Dependence of the resistance mechanism to corrosion on the artificially modified microstructures of APS Y2O3 coatings by response surface method

This work employed a response surface method (RSM) to artificially design the atmospheric plasma spraying (APS) parameters to prepare yttrium oxide (Y 2 O 3 ) coatings on nickel aluminum bronze (NAB) alloys to improve corrosion resistance in marine environments. The resistance mechanism was comprehensively explored based on the correlations among parameters, microstructure, and corrosion behaviors. Results indicated that the optimized parameters (current of 621.21 A, Ar flow of 49.04 L/min, spray distance of 132.73 mm) fostered modified microstructures with coherent grain boundaries and reduced porosity to 3.65%, extensively diminishing corrosion paths.
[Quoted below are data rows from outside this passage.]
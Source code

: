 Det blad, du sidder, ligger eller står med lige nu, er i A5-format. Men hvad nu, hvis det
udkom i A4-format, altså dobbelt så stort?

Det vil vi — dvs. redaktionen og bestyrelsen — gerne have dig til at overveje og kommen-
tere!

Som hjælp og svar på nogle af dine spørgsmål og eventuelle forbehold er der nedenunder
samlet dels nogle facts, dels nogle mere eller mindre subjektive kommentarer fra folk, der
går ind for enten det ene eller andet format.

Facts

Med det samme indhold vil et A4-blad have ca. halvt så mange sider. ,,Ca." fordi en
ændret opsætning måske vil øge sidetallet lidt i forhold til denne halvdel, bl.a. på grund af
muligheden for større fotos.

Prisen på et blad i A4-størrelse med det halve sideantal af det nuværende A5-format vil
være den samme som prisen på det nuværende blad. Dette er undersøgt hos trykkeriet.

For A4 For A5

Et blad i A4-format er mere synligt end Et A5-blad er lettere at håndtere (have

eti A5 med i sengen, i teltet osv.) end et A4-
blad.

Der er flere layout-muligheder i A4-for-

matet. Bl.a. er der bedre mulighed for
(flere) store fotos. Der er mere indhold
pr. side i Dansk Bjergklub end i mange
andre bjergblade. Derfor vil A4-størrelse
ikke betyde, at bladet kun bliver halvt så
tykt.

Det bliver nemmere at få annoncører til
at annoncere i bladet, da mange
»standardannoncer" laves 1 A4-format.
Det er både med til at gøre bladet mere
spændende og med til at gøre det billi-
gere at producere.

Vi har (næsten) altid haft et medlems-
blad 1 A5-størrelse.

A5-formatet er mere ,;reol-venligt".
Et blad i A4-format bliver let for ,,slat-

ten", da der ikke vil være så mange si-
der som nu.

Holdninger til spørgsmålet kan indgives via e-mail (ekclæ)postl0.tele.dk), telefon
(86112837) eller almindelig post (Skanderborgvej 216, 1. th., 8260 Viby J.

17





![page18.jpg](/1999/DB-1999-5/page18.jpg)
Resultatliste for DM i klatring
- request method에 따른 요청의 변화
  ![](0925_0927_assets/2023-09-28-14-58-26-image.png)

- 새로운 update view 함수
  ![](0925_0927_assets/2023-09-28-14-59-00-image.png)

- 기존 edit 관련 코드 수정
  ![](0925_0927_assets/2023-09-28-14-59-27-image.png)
The refined grain size lengthened the penetration path of corrosion ions, while the reduced scale of defects accelerated passivation, functioning in a "passivation-assisted blocking effect" capacity. Consequently, the optimized coating conferred a corrosion current density of 1.51 μA/cm 2 —one order of magnitude lower than bare alloy. The RSM-designed Y 2 O 3 coating successfully establishes a superior protection system for NAB alloys, ensuring enhanced durability in harsh working environments.